Fast-forward to the present, and Rextru — now under the control of BEE pioneer Marcel Golding — is undergoing another transformation. The reliable cash flows from the Queenspark chain are being harnessed to build out a broader investment vehicle, which now also takes in specialist media operations, property development and water services.
It’s early days with regard to the morphing of these with the fashion retailing interests that are still generating the bulk of Rextru’s keep.
But it is interesting to try to slap a value on Rextru, which has highly illiquid ordinary shares and slightly more liquid (but low-voting) N shares.
Do investors still compare Rextru to other fashion retailers, or is it now more appropriate to look at the group as an investment holding company?
IM suggests both measures are appropriate for those who are willing to test their patience by trying to pick up meaningful lines of Rextru stock and take a longer-term view of the company’s new diversification strategy.
If there is a tendency to view Rextru as an investment company, the stated NAV of R20.50 which is a tangible measure stripping out a smidgen of goodwill is a key figure. That means the most recently traded N share price is discounting intrinsic NAV by 25%.
A few years ago that might have been par for the course for an investment holding company, but these days discounts applied to intrinsic NAV on the JSE are a lot wider. A lot.
Remgro, the doyen of investment holding companies, is now trading at close to a 50% discount to intrinsic NAV. Other smaller investment counters, which probably provide a better comparison with Rextru, are at similarly wide discounts, most notably Brimstone, Trematon and Brait.
If investors still consider an “operational value” for Rextru as more appropriate, it becomes much more interesting.

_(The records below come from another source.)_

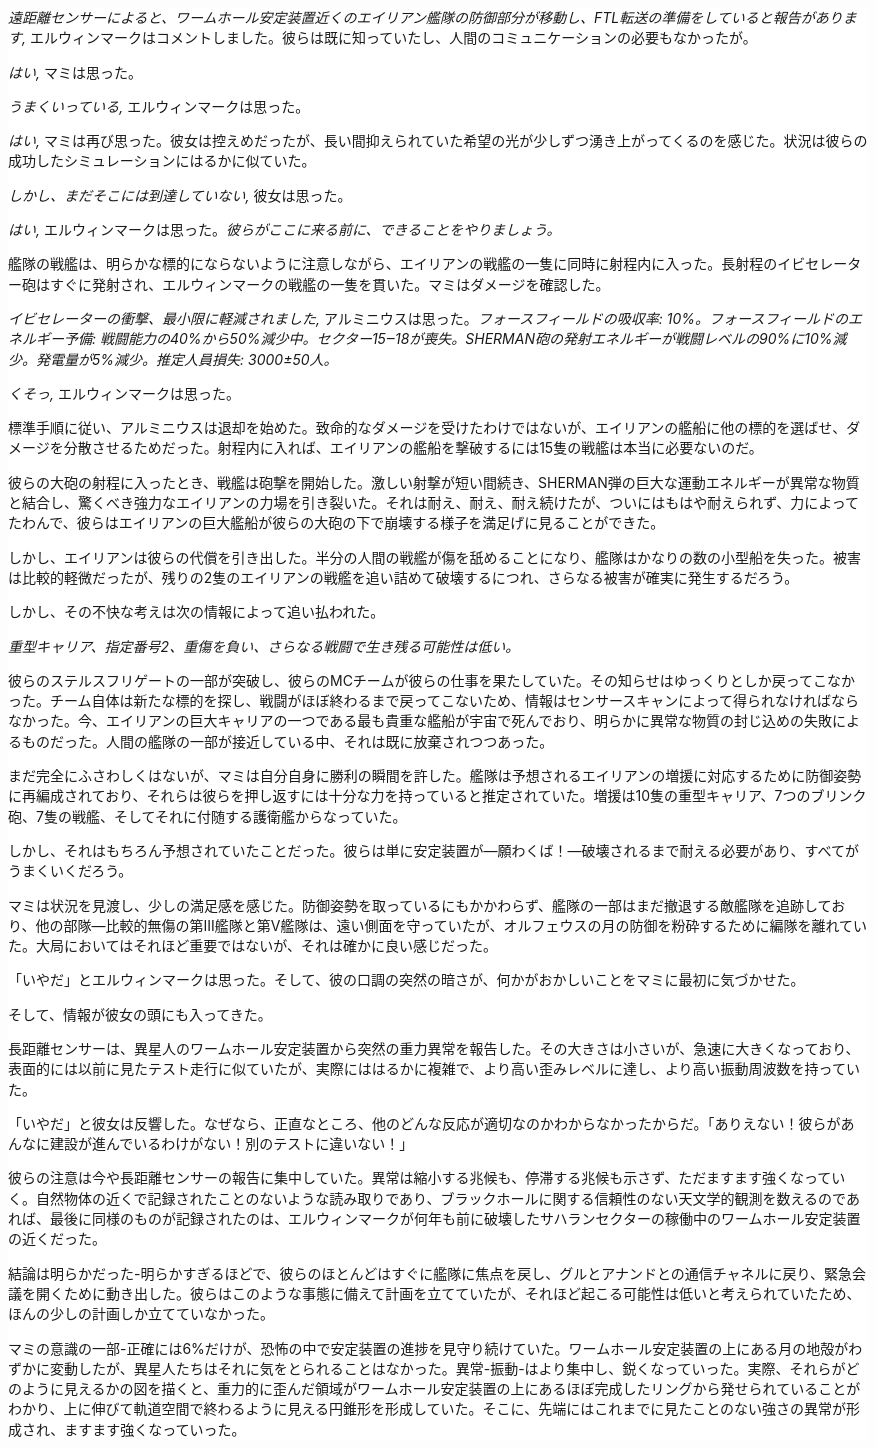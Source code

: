 *遠距離センサーによると、ワームホール安定装置近くのエイリアン艦隊の防御部分が移動し、FTL転送の準備をしていると報告があります,* エルウィンマークはコメントしました。彼らは既に知っていたし、人間のコミュニケーションの必要もなかったが。

*はい,* マミは思った。

*うまくいっている,* エルウィンマークは思った。

*はい,* マミは再び思った。彼女は控えめだったが、長い間抑えられていた希望の光が少しずつ湧き上がってくるのを感じた。状況は彼らの成功したシミュレーションにはるかに似ていた。

*しかし、まだそこには到達していない,* 彼女は思った。

*はい,* エルウィンマークは思った。*彼らがここに来る前に、できることをやりましょう。*

艦隊の戦艦は、明らかな標的にならないように注意しながら、エイリアンの戦艦の一隻に同時に射程内に入った。長射程のイビセレーター砲はすぐに発射され、エルウィンマークの戦艦の一隻を貫いた。マミはダメージを確認した。

*イビセレーターの衝撃、最小限に軽減されました,* アルミニウスは思った。*フォースフィールドの吸収率: 10%。フォースフィールドのエネルギー予備: 戦闘能力の40%から50%減少中。セクター15‒18が喪失。SHERMAN砲の発射エネルギーが戦闘レベルの90%に10%減少。発電量が5%減少。推定人員損失: 3000±50人。*

*くそっ,* エルウィンマークは思った。

標準手順に従い、アルミニウスは退却を始めた。致命的なダメージを受けたわけではないが、エイリアンの艦船に他の標的を選ばせ、ダメージを分散させるためだった。射程内に入れば、エイリアンの艦船を撃破するには15隻の戦艦は本当に必要ないのだ。

彼らの大砲の射程に入ったとき、戦艦は砲撃を開始した。激しい射撃が短い間続き、SHERMAN弾の巨大な運動エネルギーが異常な物質と結合し、驚くべき強力なエイリアンの力場を引き裂いた。それは耐え、耐え、耐え続けたが、ついにはもはや耐えられず、力によってたわんで、彼らはエイリアンの巨大艦船が彼らの大砲の下で崩壊する様子を満足げに見ることができた。

しかし、エイリアンは彼らの代償を引き出した。半分の人間の戦艦が傷を舐めることになり、艦隊はかなりの数の小型船を失った。被害は比較的軽微だったが、残りの2隻のエイリアンの戦艦を追い詰めて破壊するにつれ、さらなる被害が確実に発生するだろう。

しかし、その不快な考えは次の情報によって追い払われた。

*重型キャリア、指定番号2、重傷を負い、さらなる戦闘で生き残る可能性は低い。*

彼らのステルスフリゲートの一部が突破し、彼らのMCチームが彼らの仕事を果たしていた。その知らせはゆっくりとしか戻ってこなかった。チーム自体は新たな標的を探し、戦闘がほぼ終わるまで戻ってこないため、情報はセンサースキャンによって得られなければならなかった。今、エイリアンの巨大キャリアの一つである最も貴重な艦船が宇宙で死んでおり、明らかに異常な物質の封じ込めの失敗によるものだった。人間の艦隊の一部が接近している中、それは既に放棄されつつあった。

まだ完全にふさわしくはないが、マミは自分自身に勝利の瞬間を許した。艦隊は予想されるエイリアンの増援に対応するために防御姿勢に再編成されており、それらは彼らを押し返すには十分な力を持っていると推定されていた。増援は10隻の重型キャリア、7つのブリンク砲、7隻の戦艦、そしてそれに付随する護衛艦からなっていた。

しかし、それはもちろん予想されていたことだった。彼らは単に安定装置が―願わくば！―破壊されるまで耐える必要があり、すべてがうまくいくだろう。

マミは状況を見渡し、少しの満足感を感じた。防御姿勢を取っているにもかかわらず、艦隊の一部はまだ撤退する敵艦隊を追跡しており、他の部隊―比較的無傷の第III艦隊と第V艦隊は、遠い側面を守っていたが、オルフェウスの月の防御を粉砕するために編隊を離れていた。大局においてはそれほど重要ではないが、それは確かに良い感じだった。

「いやだ」とエルウィンマークは思った。そして、彼の口調の突然の暗さが、何かがおかしいことをマミに最初に気づかせた。

そして、情報が彼女の頭にも入ってきた。

長距離センサーは、異星人のワームホール安定装置から突然の重力異常を報告した。その大きさは小さいが、急速に大きくなっており、表面的には以前に見たテスト走行に似ていたが、実際にははるかに複雑で、より高い歪みレベルに達し、より高い振動周波数を持っていた。

「いやだ」と彼女は反響した。なぜなら、正直なところ、他のどんな反応が適切なのかわからなかったからだ。「ありえない！彼らがあんなに建設が進んでいるわけがない！別のテストに違いない！」

彼らの注意は今や長距離センサーの報告に集中していた。異常は縮小する兆候も、停滞する兆候も示さず、ただますます強くなっていく。自然物体の近くで記録されたことのないような読み取りであり、ブラックホールに関する信頼性のない天文学的観測を数えるのであれば、最後に同様のものが記録されたのは、エルウィンマークが何年も前に破壊したサハランセクターの稼働中のワームホール安定装置の近くだった。

結論は明らかだった-明らかすぎるほどで、彼らのほとんどはすぐに艦隊に焦点を戻し、グルとアナンドとの通信チャネルに戻り、緊急会議を開くために動き出した。彼らはこのような事態に備えて計画を立てていたが、それほど起こる可能性は低いと考えられていたため、ほんの少しの計画しか立てていなかった。

マミの意識の一部-正確には6%だけが、恐怖の中で安定装置の進捗を見守り続けていた。ワームホール安定装置の上にある月の地殻がわずかに変動したが、異星人たちはそれに気をとられることはなかった。異常-振動-はより集中し、鋭くなっていった。実際、それらがどのように見えるかの図を描くと、重力的に歪んだ領域がワームホール安定装置の上にあるほぼ完成したリングから発せられていることがわかり、上に伸びて軌道空間で終わるように見える円錐形を形成していた。そこに、先端にはこれまでに見たことのない強さの異常が形成され、ますます強くなっていった。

Revenue generated from Queenspark, which has now stretched to 102 stores, crept down 1% to R383m. This is not entirely unexpected, considering slack consumer demand in the higher interest rate environment and the dour overall economy. The gross margin sank to 46.1% from 48.5%, the drop in gross profit being limited to 5% at R177m. But net profit slumped from R52m to just R8m.
Directors’ commentary accompanying the interim results does not explain the collapse in net profit at Queenspark, but the income statement suggests a marked increase in operating costs, which might, at least partly, stem from the opening of nine new stores. Hopefully, these new stores will chip in with profits for the second half.
The property segment presents a happier picture, with revenue up 33.9% to more than R41m (2022: R30.8m). However, this was driven by the fairly recent acquisition of a 51% interest in Belper Investments (which owns five industrial properties in Epping, Cape Town) and the acquisition of an industrial property in Epping. This segment realised a net profit after tax of R8m (2022: R7.6m).
The media and broadcasting revenue increased by 3.6% to R58.3m but yielded markedly lower net profit after tax of R2.2m (2022: R5.3m). Rextru’s water infrastructure investment yielded an equity-accounted profit of R4.3m and a net profit after tax of R7.6m.
IM suspects that under current conditions, Rextru would be hard-pressed to achieve much more than another 100c a share in headline earnings in the second half. This would put Rextru on a forward earnings multiple of 7.5 which, though modest, is richer than the traditional low single-digit multiple placed on the share in recent years.
That said, history will show that Rextru’s fashion retailing segment has had its ups and downs, and probably more ups than downs. And when it repairs margins, the effect on profitability is quite pronounced.
The important factor is that the group remains cash generative, with operating cash flow of nearly R90m, equivalent to more than 400c a share. Cash on hand sits at R65m, or about 300c a share.
In other words, there is no real stress on the balance sheet if the recently acquired media assets, like Telemedia, take a little longer to deliver on promise.
While Rextru remains an interesting work in progress, there is no real incentive for rushing into the share. In fact, considering the jaundiced sentiment reserved for small caps, Rextru might offer better value down the line.